Cash Flows from Financing Activities
Net cash provided by (used for) financing activities was $130.4 million, $142.0 million and $(7.8) million for the years ended December 31, 2018, 2017 and 2016, respectively. The cash provided by financing activities in 2018 was primarily related to $141.7 million in equity offerings, as well as a net increase in borrowings of $40.0 million during 2018 (see Note 4 to our financial statements). Additionally, we repurchased $22.2 million of common stock and spent $26.6 million in fees in connection with debt financing transactions in 2018. The cash provided by financing activities in 2017, as compared to 2016, was primarily related to repayments of $144.0 million on our prior revolving credit facility that was refinanced with $300.0 million from the term loan credit agreement.
Our long-term debt at December 31, 2018 was $830.2 million, which was comprised of $690.2 million in second lien notes due 2023 and $140.0 million of borrowings under our revolving credit facility.
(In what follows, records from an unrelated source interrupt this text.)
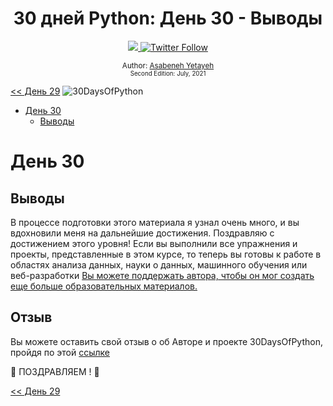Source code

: <div align="center">

  <h1> 30 дней Python: День 30 - Выводы</h1>
  <a class="header-badge" target="_blank" href="https://www.linkedin.com/in/asabeneh/">
  <img src="https://img.shields.io/badge/style--5eba00.svg?label=LinkedIn&logo=linkedin&style=social">
  </a>
  <a class="header-badge" target="_blank" href="https://twitter.com/Asabeneh">
  <img alt="Twitter Follow" src="https://img.shields.io/twitter/follow/asabeneh?style=social">
  </a>

  
<sub>Author:
<a href="https://www.linkedin.com/in/asabeneh/" target="_blank">Asabeneh Yetayeh</a><br>
<small>Second Edition: July, 2021</small>
</sub>

</div>

[<< День 29](../29_Day_Building_API/29_building_API.md)
![30DaysOfPython](../images/30DaysOfPython_banner3@2x.png)

- [День 30](#день-30)
  - [Выводы](#выводы)

# День 30


## Выводы

В процессе подготовки этого материала я узнал очень много, и вы вдохновили меня на дальнейшие достижения. Поздравляю с достижением этого уровня! Если вы выполнили все упражнения и проекты, представленные в этом курсе, то теперь вы готовы к работе в областях анализа данных, науки о данных, машинного обучения или веб-разработки
[Вы можете поддержать автора, чтобы он мог создать еще больше образовательных материалов.](https://www.paypal.com/paypalme/asabeneh)

## Отзыв
Вы можете оставить свой отзыв о об Авторе и проекте 30DaysOfPython, пройдя по этой [ссылке](https://testimonial-vdzd.onrender.com/)


🎉 ПОЗДРАВЛЯЕМ ! 🎉

[<< День 29](../29_Day_Building_API/29_building_API.md)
At December 31, 2018, we had $285.0 million of available borrowing capacity under our revolving credit facility.
Revolving Credit Facility
On October 5, 2018, we entered into a new $750.0 million revolving credit facility (the “Revolving Credit Facility”) with Royal Bank of Canada, as administrative agent, and the lenders from time to time party thereto. The revolving credit agreement will mature 5 years from the closing date, provided that the maturity date shall be 91 days prior to the scheduled maturity date of the Second Lien Notes.
The revolving credit agreement is subject to a borrowing base with maximum loan value to be assigned to the proved reserves attributable to Northern and our subsidiaries’ (if any) oil and gas properties. The initial borrowing base is $425.0 million until the next scheduled redetermination. The borrowing base will be redetermined semiannually on or around April 1st and October 1st, with one interim “wildcard” redetermination available between scheduled redeterminations. The April 1st scheduled redetermination shall be based on a January 1st engineering report audited by a 3rd party (reasonably acceptable by the Agent).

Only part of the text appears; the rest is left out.